Breeze uses LD_PRELOAD instead of ptrace. More powerful that ptrace because you can actually change the behaviour of the functions. This technique is also used in e.g. fakeroot, fakechroot, faketime, pseudo (the yocto version of fakeroot). Breeze must come before these others, but e.g. pseudo should not know that it’s not the first one.
Cloud computing and virtualization are very nice, but when something goes wrong it’s much harder to pinpoint where it goes wrong. E.g. in a cluster, the hardware will not be homogeneous because you have some older machines in parallel with some newer machines, and this may lead to the application behaving differently on different servers (e.g. exposing a race condition).
Case studies of what can go wrong when there is too much abstraction.
- ARM CAD filesystem: very heterogeneous, e.g. some directories are extremely backed up, others are extremely low-latency. CAD flow is using 3rd party applications which are used in a scripted flow developed by ARM. IO Profiling shows that the right directories are not used. E.g. using /scratch quite heavily while only the results that should be persistent should be stored there. This shows that abstraction doesn’t always work, because it hides the performance bottlenecks.
- Network IO: very short-lived runs of the server application. Half of the connections to the license server turn out to fail; delaying it gives a large performance gain.
- Terminal server: user couldn’t type anything.

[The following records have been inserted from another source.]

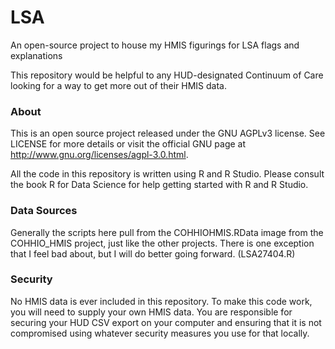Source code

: # LSA

An open-source project to house my HMIS figurings for LSA flags and explanations

This repository would be helpful to any HUD-designated Continuum of Care looking for a way to get more out of their HMIS data. 

### About

This is an open source project released under the GNU AGPLv3 license. See LICENSE for more details or visit the official GNU page at http://www.gnu.org/licenses/agpl-3.0.html.

All the code in this repository is written using R and R Studio. Please consult the book R for Data Science for help getting started with R and R Studio.

### Data Sources

Generally the scripts here pull from the COHHIOHMIS.RData image from the COHHIO_HMIS project, just like the other projects. There is one exception that I feel bad about, but I will do better going forward. (LSA27404.R)

### Security

No HMIS data is ever included in this repository. To make this code work, you will need to supply your own HMIS data. You are responsible for securing your HUD CSV export on your computer and ensuring that it is not compromised using whatever security measures you use for that locally.

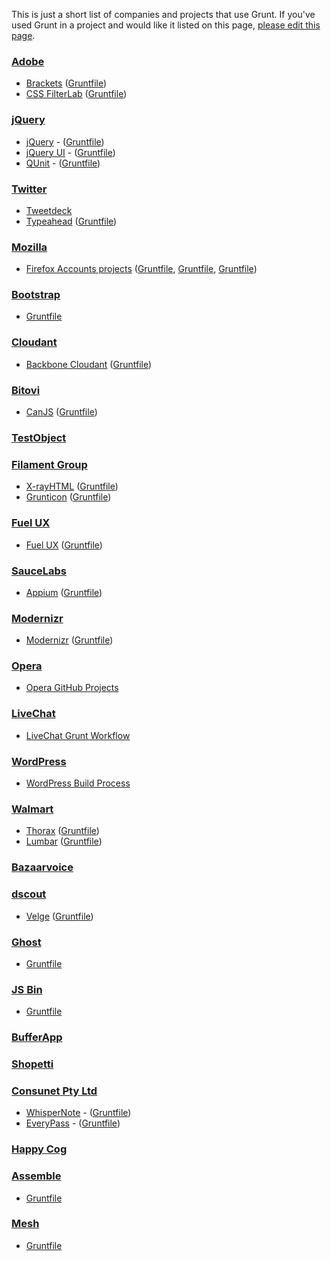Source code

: This is just a short list of companies and projects that use Grunt.
If you've used Grunt in a project and would like it listed on this page,
[please edit this page](https://github.com/gruntjs/grunt-docs/blob/master/Who-uses-Grunt.md).

### [Adobe](http://www.adobe.com/)
- [Brackets](http://brackets.io/) ([Gruntfile](https://github.com/adobe/brackets/blob/master/Gruntfile.js))
- [CSS FilterLab](http://html.adobe.com/webstandards/csscustomfilters/cssfilterlab/) ([Gruntfile](https://github.com/adobe/cssfilterlab/blob/master/grunt.js))

### [jQuery](http://jquery.com/)
- [jQuery](http://jquery.com/) - ([Gruntfile](https://github.com/jquery/jquery/blob/master/Gruntfile.js))
- [jQuery UI](http://jqueryui.com/) - ([Gruntfile](https://github.com/jquery/jquery-ui/blob/master/Gruntfile.js))
- [QUnit](http://qunitjs.com/) - ([Gruntfile](https://github.com/jquery/qunit/blob/master/Gruntfile.js))

### [Twitter](https://twitter.com/)
- [Tweetdeck](http://www.tweetdeck.com/)
- [Typeahead](https://github.com/twitter/typeahead.js) ([Gruntfile](https://github.com/twitter/typeahead.js/blob/master/Gruntfile.js))

### [Mozilla](https://mozilla.org/)
- [Firefox Accounts projects](https://accounts.firefox.com) ([Gruntfile](https://github.com/mozilla/fxa-content-server/blob/master/Gruntfile.js), [Gruntfile](https://github.com/mozilla/fxa-auth-server/blob/master/Gruntfile.js), [Gruntfile](https://github.com/mozilla/fxa-js-client/blob/master/Gruntfile.js))

### [Bootstrap](http://getbootstrap.com/)
- [Gruntfile](https://github.com/twbs/bootstrap/blob/master/Gruntfile.js)

### [Cloudant](https://cloudant.com/)
- [Backbone Cloudant](https://github.com/cloudant-labs/backbone.cloudant) ([Gruntfile](https://github.com/cloudant-labs/backbone.cloudant/blob/master/Gruntfile.js))

### [Bitovi](http://bitovi.com/)
- [CanJS](http://canjs.us/) ([Gruntfile](https://github.com/bitovi/canjs/blob/master/Gruntfile.js))
 
### [TestObject](https://www.testobject.com)

### [Filament Group](http://filamentgroup.com/)
- [X-rayHTML](https://github.com/filamentgroup/X-rayHTML) ([Gruntfile](https://github.com/filamentgroup/X-rayHTML/blob/master/grunt.js))
- [Grunticon](https://github.com/filamentgroup/grunticon) ([Gruntfile](https://github.com/filamentgroup/grunticon/blob/master/Gruntfile.js))

### [Fuel UX](http://exacttarget.github.com/fuelux/)
- [Fuel UX](http://exacttarget.github.com/fuelux/) ([Gruntfile](https://github.com/ExactTarget/fuelux/blob/master/Gruntfile.js))

### [SauceLabs](https://saucelabs.com/)
- [Appium](https://saucelabs.com/appium) ([Gruntfile](https://github.com/appium/appium/blob/master/Gruntfile.js))

### [Modernizr](http://modernizr.com/)
- [Modernizr](http://modernizr.com/) ([Gruntfile](https://github.com/Modernizr/Modernizr/blob/master/Gruntfile.js))

### [Opera](http://opera.com)
- [Opera GitHub Projects](https://github.com/operasoftware)

### [LiveChat](http://www.livechatinc.com)
- [LiveChat Grunt Workflow](http://developers.livechatinc.com/blog/how-livechat-uses-grunt-js-for-easy-product-deployment/)

### [WordPress](http://wordpress.com/)
- [WordPress Build Process](
http://make.wordpress.org/core/2013/08/06/a-new-frontier-for-core-development/)

### [Walmart](http://www.walmart.com/)
- [Thorax](https://github.com/walmartlabs/thorax) ([Gruntfile](https://github.com/walmartlabs/thorax/blob/master/Gruntfile.js))
- [Lumbar](http://walmartlabs.github.io/lumbar/) ([Gruntfile](https://github.com/walmartlabs/lumbar/blob/master/Gruntfile.js))

### [Bazaarvoice](http://www.bazaarvoice.com/)

### [dscout](http://dscout.com/)
- [Velge](https://github.com/dscout/velge) ([Gruntfile](https://github.com/dscout/velge/blob/master/Gruntfile.js))

### [Ghost](https://ghost.org/)
- [Gruntfile](https://github.com/TryGhost/Ghost/blob/master/Gruntfile.js)

### [JS Bin](http://jsbin.com/)
- [Gruntfile](https://github.com/remy/jsbin/blob/master/Gruntfile.js)

### [BufferApp](https://bufferapp.com)

### [Shopetti](https://www.shopetti.com)

### [Consunet Pty Ltd](https://www.consunet.com.au)
- [WhisperNote](https://www.consunet.com.au/products/whispernote/) - ([Gruntfile](https://github.com/Consunet/Apps/blob/master/WhisperNote/Gruntfile.js))
- [EveryPass](https://www.consunet.com.au/products/everypass/) - ([Gruntfile](https://github.com/Consunet/Apps/blob/master/EveryPass/Gruntfile.js))

### [Happy Cog](http://happycog.com)

### [Assemble](http://assemble.io/)
- [Gruntfile](https://github.com/assemble/assemble/blob/master/Gruntfile.js)

### [Mesh](http://sourcey.com/mesh)
- [Gruntfile](https://github.com/sourcey/mesh/blob/master/Gruntfile.js)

Breeze trace shows that the wrong keybindings were being loaded (due to a mistake in the user’s config files).
- Distributed applications run on different systems which may not have a lot of common factors, e.g. dedicated database server and dedicated JVM. How can you trace the behaviour of the database back to what the user is doing, or vice versa?
- What should we measure? Hard to combine different datasets, e.g. memory, IO, scheduler, … We don’t want to measure everything because that’s going to kill performance.
Solution: design for profiling. When building code, build in observability. Therefore, profiling framework should be chosen at the start. You can create a custom profiler for your application if you architect it in.
Big data: try to monitor everything and correlate. This would allow you to find out when drops in performance take place, and also predict resource needs.
Question from the audience (actually not a question): The problems mentioned here are covered already by LTTng, at least when it comes to extraction. What can certainly be added on top of LTTng is analysis.
Q: don’t the security mechanisms prevent LD_PRELOAD from working? A: yes, they’ve found ways to circumvent it, but they’re not going to tell how.
Q: How can you map the things that are traced back to the code. A: visualization is an equally important subject.